■ WHAT YOU SHOULD DO: Return each entry word for word and skip its pictures.

(Plain-text document sources)
····················
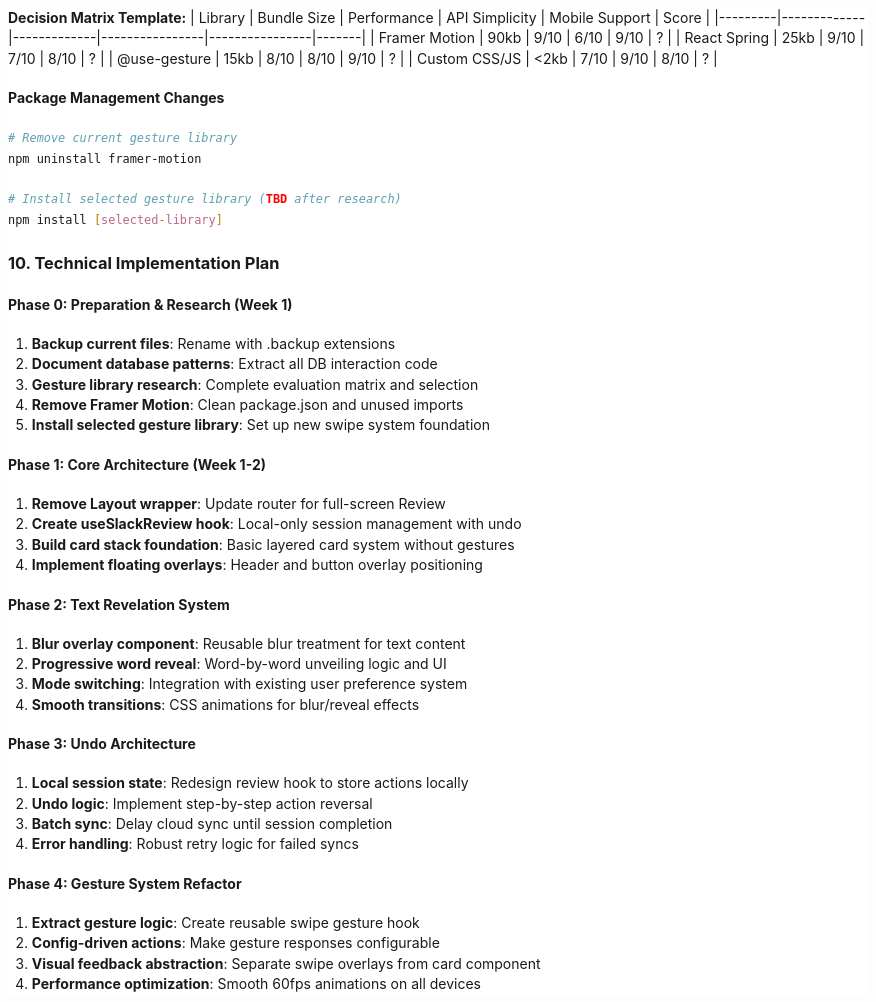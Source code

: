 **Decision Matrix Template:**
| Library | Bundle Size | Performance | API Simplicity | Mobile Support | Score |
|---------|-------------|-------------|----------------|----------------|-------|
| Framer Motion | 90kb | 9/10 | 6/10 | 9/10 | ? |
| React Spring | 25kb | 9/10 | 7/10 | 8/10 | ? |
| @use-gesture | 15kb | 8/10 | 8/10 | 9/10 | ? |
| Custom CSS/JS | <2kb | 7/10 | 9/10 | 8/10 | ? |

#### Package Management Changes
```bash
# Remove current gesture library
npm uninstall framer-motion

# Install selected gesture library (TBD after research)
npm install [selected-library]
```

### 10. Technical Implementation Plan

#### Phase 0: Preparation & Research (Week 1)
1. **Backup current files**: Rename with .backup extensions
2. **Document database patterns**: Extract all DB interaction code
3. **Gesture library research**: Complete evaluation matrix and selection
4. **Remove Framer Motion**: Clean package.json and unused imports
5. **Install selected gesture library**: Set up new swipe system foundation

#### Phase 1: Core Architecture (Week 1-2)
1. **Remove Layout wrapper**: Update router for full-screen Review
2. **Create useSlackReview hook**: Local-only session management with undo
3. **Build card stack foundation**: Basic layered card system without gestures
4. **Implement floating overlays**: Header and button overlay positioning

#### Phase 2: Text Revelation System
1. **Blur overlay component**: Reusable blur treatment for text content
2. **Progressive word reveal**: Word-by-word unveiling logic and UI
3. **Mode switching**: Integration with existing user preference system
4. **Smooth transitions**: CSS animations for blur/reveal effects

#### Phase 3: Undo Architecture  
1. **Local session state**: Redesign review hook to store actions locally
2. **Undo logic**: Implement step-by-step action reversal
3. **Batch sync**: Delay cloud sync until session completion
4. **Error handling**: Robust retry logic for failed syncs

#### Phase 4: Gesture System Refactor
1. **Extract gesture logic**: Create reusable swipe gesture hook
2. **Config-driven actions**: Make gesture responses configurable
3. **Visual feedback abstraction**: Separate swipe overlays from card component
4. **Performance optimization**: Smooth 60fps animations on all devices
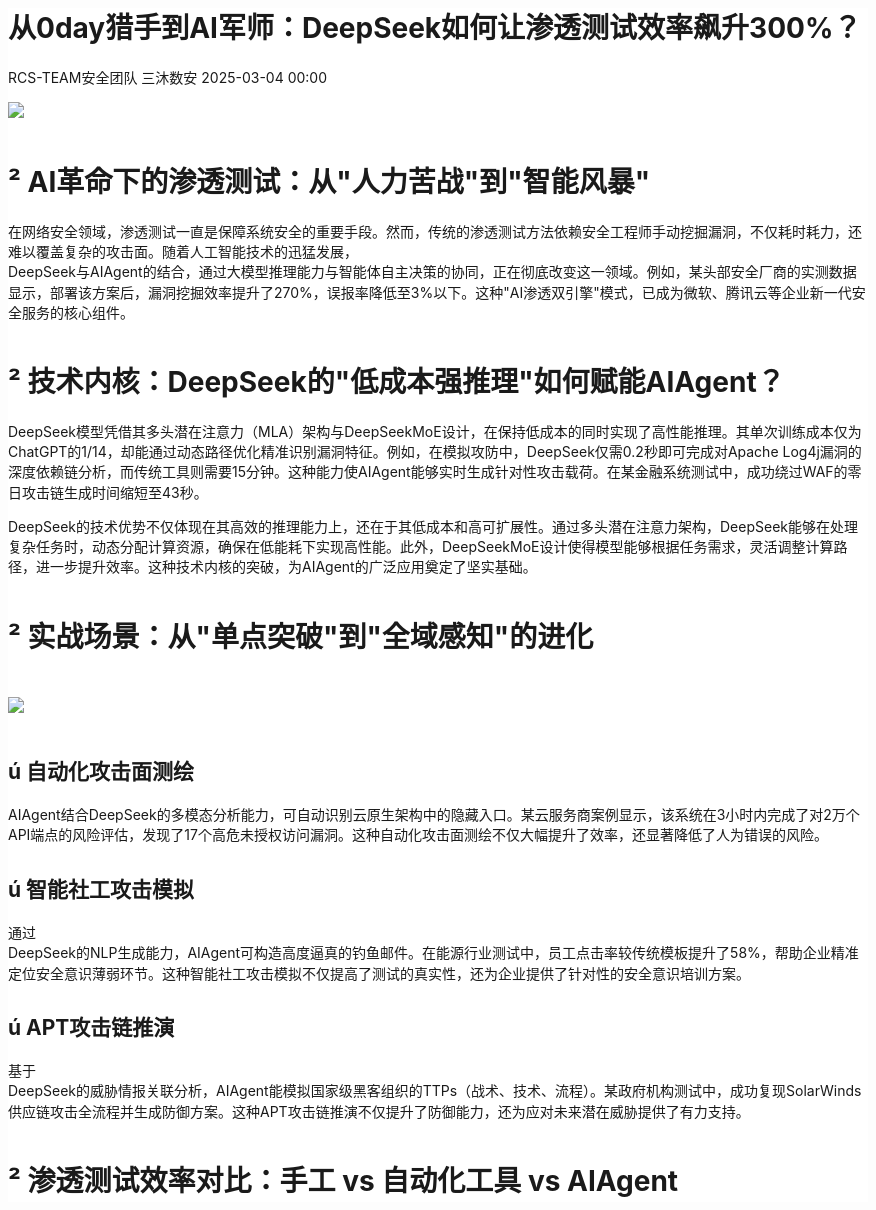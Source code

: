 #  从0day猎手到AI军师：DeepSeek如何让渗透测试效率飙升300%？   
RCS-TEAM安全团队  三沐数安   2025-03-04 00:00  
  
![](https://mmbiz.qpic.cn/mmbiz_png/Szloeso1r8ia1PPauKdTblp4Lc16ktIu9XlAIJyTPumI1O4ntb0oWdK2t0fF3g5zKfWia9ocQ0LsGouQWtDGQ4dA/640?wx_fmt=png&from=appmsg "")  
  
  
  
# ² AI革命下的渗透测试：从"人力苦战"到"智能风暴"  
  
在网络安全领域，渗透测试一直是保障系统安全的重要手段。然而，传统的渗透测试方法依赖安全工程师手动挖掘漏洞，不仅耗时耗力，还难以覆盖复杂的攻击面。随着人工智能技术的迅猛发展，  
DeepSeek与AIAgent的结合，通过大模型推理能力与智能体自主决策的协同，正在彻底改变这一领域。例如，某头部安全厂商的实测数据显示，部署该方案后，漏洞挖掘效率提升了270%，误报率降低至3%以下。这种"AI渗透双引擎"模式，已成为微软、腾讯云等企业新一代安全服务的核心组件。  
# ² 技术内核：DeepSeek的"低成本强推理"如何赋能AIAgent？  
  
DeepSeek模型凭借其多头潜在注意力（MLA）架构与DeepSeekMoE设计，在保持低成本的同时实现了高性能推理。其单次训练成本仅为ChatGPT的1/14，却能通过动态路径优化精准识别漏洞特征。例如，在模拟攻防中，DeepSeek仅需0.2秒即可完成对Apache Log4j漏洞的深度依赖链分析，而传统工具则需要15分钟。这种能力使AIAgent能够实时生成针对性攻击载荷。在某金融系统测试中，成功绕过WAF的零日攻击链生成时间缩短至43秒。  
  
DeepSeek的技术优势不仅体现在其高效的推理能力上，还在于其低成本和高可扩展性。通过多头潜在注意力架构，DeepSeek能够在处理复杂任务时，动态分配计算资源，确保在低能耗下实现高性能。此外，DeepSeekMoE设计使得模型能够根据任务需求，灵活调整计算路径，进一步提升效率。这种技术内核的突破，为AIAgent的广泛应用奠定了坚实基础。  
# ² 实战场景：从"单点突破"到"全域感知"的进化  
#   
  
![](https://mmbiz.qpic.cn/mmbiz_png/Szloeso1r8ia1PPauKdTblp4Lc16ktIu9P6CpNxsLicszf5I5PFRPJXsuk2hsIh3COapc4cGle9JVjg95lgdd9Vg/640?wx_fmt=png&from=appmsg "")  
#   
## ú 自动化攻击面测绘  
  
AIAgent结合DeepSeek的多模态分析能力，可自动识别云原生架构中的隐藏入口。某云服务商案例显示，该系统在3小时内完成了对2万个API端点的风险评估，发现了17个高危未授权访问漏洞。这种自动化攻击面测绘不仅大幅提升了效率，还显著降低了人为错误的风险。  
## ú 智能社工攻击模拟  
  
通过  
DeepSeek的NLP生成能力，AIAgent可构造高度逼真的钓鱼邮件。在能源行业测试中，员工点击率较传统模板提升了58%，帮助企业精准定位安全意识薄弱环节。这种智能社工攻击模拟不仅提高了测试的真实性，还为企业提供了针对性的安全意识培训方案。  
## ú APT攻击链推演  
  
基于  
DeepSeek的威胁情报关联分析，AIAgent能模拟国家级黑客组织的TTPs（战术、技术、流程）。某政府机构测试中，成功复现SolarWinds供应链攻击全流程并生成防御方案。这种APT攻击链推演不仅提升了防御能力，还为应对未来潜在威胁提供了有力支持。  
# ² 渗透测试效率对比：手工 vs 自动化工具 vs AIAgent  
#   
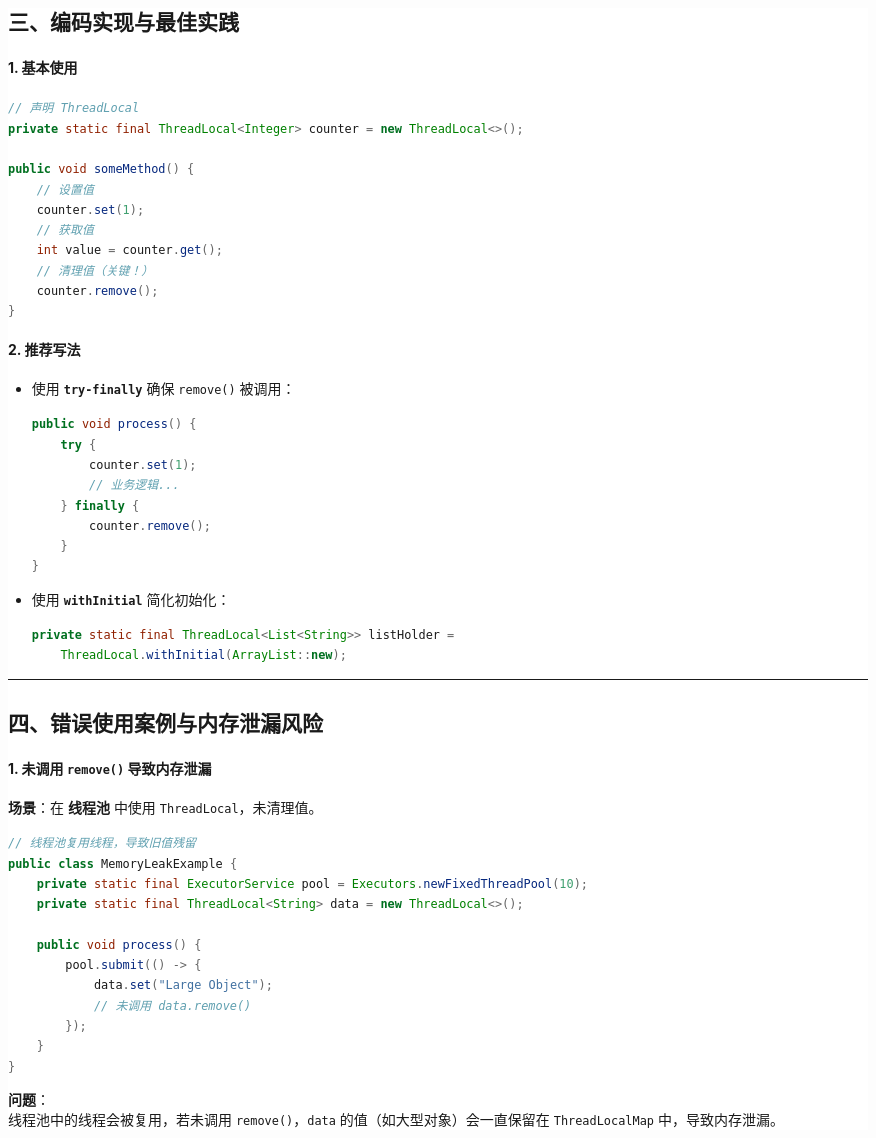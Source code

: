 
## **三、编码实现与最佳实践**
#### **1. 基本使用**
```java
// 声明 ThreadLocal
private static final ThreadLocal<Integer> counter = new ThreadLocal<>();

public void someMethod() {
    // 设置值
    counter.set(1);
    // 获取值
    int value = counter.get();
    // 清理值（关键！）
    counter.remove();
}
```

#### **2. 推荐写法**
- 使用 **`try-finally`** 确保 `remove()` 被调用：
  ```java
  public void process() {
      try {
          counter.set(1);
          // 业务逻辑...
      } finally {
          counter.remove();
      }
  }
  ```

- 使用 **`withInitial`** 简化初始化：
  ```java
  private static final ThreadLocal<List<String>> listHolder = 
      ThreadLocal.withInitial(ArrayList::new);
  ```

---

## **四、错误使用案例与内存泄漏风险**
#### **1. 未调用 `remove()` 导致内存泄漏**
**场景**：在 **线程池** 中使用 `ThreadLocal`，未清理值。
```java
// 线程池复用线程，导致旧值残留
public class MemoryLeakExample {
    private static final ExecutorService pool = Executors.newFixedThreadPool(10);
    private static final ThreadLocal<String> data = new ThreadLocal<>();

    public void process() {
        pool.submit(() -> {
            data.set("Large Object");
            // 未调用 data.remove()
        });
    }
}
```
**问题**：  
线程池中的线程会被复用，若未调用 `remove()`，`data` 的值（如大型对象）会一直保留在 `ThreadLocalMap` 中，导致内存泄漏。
····················
■ RESPONSE:
Source code

: **Decision Matrix Template:**
| Library | Bundle Size | Performance | API Simplicity | Mobile Support | Score |
|---------|-------------|-------------|----------------|----------------|-------|
| Framer Motion | 90kb | 9/10 | 6/10 | 9/10 | ? |
| React Spring | 25kb | 9/10 | 7/10 | 8/10 | ? |
| @use-gesture | 15kb | 8/10 | 8/10 | 9/10 | ? |
| Custom CSS/JS | <2kb | 7/10 | 9/10 | 8/10 | ? |

#### Package Management Changes
```bash
# Remove current gesture library
npm uninstall framer-motion

# Install selected gesture library (TBD after research)
npm install [selected-library]
```

### 10. Technical Implementation Plan

#### Phase 0: Preparation & Research (Week 1)
1. **Backup current files**: Rename with .backup extensions
2. **Document database patterns**: Extract all DB interaction code
3. **Gesture library research**: Complete evaluation matrix and selection
4. **Remove Framer Motion**: Clean package.json and unused imports
5. **Install selected gesture library**: Set up new swipe system foundation

#### Phase 1: Core Architecture (Week 1-2)
1. **Remove Layout wrapper**: Update router for full-screen Review
2. **Create useSlackReview hook**: Local-only session management with undo
3. **Build card stack foundation**: Basic layered card system without gestures
4. **Implement floating overlays**: Header and button overlay positioning

#### Phase 2: Text Revelation System
1. **Blur overlay component**: Reusable blur treatment for text content
2. **Progressive word reveal**: Word-by-word unveiling logic and UI
3. **Mode switching**: Integration with existing user preference system
4. **Smooth transitions**: CSS animations for blur/reveal effects

#### Phase 3: Undo Architecture  
1. **Local session state**: Redesign review hook to store actions locally
2. **Undo logic**: Implement step-by-step action reversal
3. **Batch sync**: Delay cloud sync until session completion
4. **Error handling**: Robust retry logic for failed syncs

#### Phase 4: Gesture System Refactor
1. **Extract gesture logic**: Create reusable swipe gesture hook
2. **Config-driven actions**: Make gesture responses configurable
3. **Visual feedback abstraction**: Separate swipe overlays from card component
4. **Performance optimization**: Smooth 60fps animations on all devices
Source code

: #  从0day猎手到AI军师：DeepSeek如何让渗透测试效率飙升300%？   
RCS-TEAM安全团队  三沐数安   2025-03-04 00:00  
  
![](https://mmbiz.qpic.cn/mmbiz_png/Szloeso1r8ia1PPauKdTblp4Lc16ktIu9XlAIJyTPumI1O4ntb0oWdK2t0fF3g5zKfWia9ocQ0LsGouQWtDGQ4dA/640?wx_fmt=png&from=appmsg "")  
  
  
  
# ² AI革命下的渗透测试：从"人力苦战"到"智能风暴"  
  
在网络安全领域，渗透测试一直是保障系统安全的重要手段。然而，传统的渗透测试方法依赖安全工程师手动挖掘漏洞，不仅耗时耗力，还难以覆盖复杂的攻击面。随着人工智能技术的迅猛发展，  
DeepSeek与AIAgent的结合，通过大模型推理能力与智能体自主决策的协同，正在彻底改变这一领域。例如，某头部安全厂商的实测数据显示，部署该方案后，漏洞挖掘效率提升了270%，误报率降低至3%以下。这种"AI渗透双引擎"模式，已成为微软、腾讯云等企业新一代安全服务的核心组件。  
# ² 技术内核：DeepSeek的"低成本强推理"如何赋能AIAgent？  
  
DeepSeek模型凭借其多头潜在注意力（MLA）架构与DeepSeekMoE设计，在保持低成本的同时实现了高性能推理。其单次训练成本仅为ChatGPT的1/14，却能通过动态路径优化精准识别漏洞特征。例如，在模拟攻防中，DeepSeek仅需0.2秒即可完成对Apache Log4j漏洞的深度依赖链分析，而传统工具则需要15分钟。这种能力使AIAgent能够实时生成针对性攻击载荷。在某金融系统测试中，成功绕过WAF的零日攻击链生成时间缩短至43秒。  
  
DeepSeek的技术优势不仅体现在其高效的推理能力上，还在于其低成本和高可扩展性。通过多头潜在注意力架构，DeepSeek能够在处理复杂任务时，动态分配计算资源，确保在低能耗下实现高性能。此外，DeepSeekMoE设计使得模型能够根据任务需求，灵活调整计算路径，进一步提升效率。这种技术内核的突破，为AIAgent的广泛应用奠定了坚实基础。  
# ² 实战场景：从"单点突破"到"全域感知"的进化  
#   
  
![](https://mmbiz.qpic.cn/mmbiz_png/Szloeso1r8ia1PPauKdTblp4Lc16ktIu9P6CpNxsLicszf5I5PFRPJXsuk2hsIh3COapc4cGle9JVjg95lgdd9Vg/640?wx_fmt=png&from=appmsg "")  
#   
## ú 自动化攻击面测绘  
  
AIAgent结合DeepSeek的多模态分析能力，可自动识别云原生架构中的隐藏入口。某云服务商案例显示，该系统在3小时内完成了对2万个API端点的风险评估，发现了17个高危未授权访问漏洞。这种自动化攻击面测绘不仅大幅提升了效率，还显著降低了人为错误的风险。  
## ú 智能社工攻击模拟  
  
通过  
DeepSeek的NLP生成能力，AIAgent可构造高度逼真的钓鱼邮件。在能源行业测试中，员工点击率较传统模板提升了58%，帮助企业精准定位安全意识薄弱环节。这种智能社工攻击模拟不仅提高了测试的真实性，还为企业提供了针对性的安全意识培训方案。  
## ú APT攻击链推演  
  
基于  
DeepSeek的威胁情报关联分析，AIAgent能模拟国家级黑客组织的TTPs（战术、技术、流程）。某政府机构测试中，成功复现SolarWinds供应链攻击全流程并生成防御方案。这种APT攻击链推演不仅提升了防御能力，还为应对未来潜在威胁提供了有力支持。  
# ² 渗透测试效率对比：手工 vs 自动化工具 vs AIAgent  
#   
Source code

: 
## **三、编码实现与最佳实践**
#### **1. 基本使用**
```java
// 声明 ThreadLocal
private static final ThreadLocal<Integer> counter = new ThreadLocal<>();

public void someMethod() {
    // 设置值
    counter.set(1);
    // 获取值
    int value = counter.get();
    // 清理值（关键！）
    counter.remove();
}
```

#### **2. 推荐写法**
- 使用 **`try-finally`** 确保 `remove()` 被调用：
  ```java
  public void process() {
      try {
          counter.set(1);
          // 业务逻辑...
      } finally {
          counter.remove();
      }
  }
  ```

- 使用 **`withInitial`** 简化初始化：
  ```java
  private static final ThreadLocal<List<String>> listHolder = 
      ThreadLocal.withInitial(ArrayList::new);
  ```

---

## **四、错误使用案例与内存泄漏风险**
#### **1. 未调用 `remove()` 导致内存泄漏**
**场景**：在 **线程池** 中使用 `ThreadLocal`，未清理值。
```java
// 线程池复用线程，导致旧值残留
public class MemoryLeakExample {
    private static final ExecutorService pool = Executors.newFixedThreadPool(10);
    private static final ThreadLocal<String> data = new ThreadLocal<>();

    public void process() {
        pool.submit(() -> {
            data.set("Large Object");
            // 未调用 data.remove()
        });
    }
}
```
**问题**：  
线程池中的线程会被复用，若未调用 `remove()`，`data` 的值（如大型对象）会一直保留在 `ThreadLocalMap` 中，导致内存泄漏。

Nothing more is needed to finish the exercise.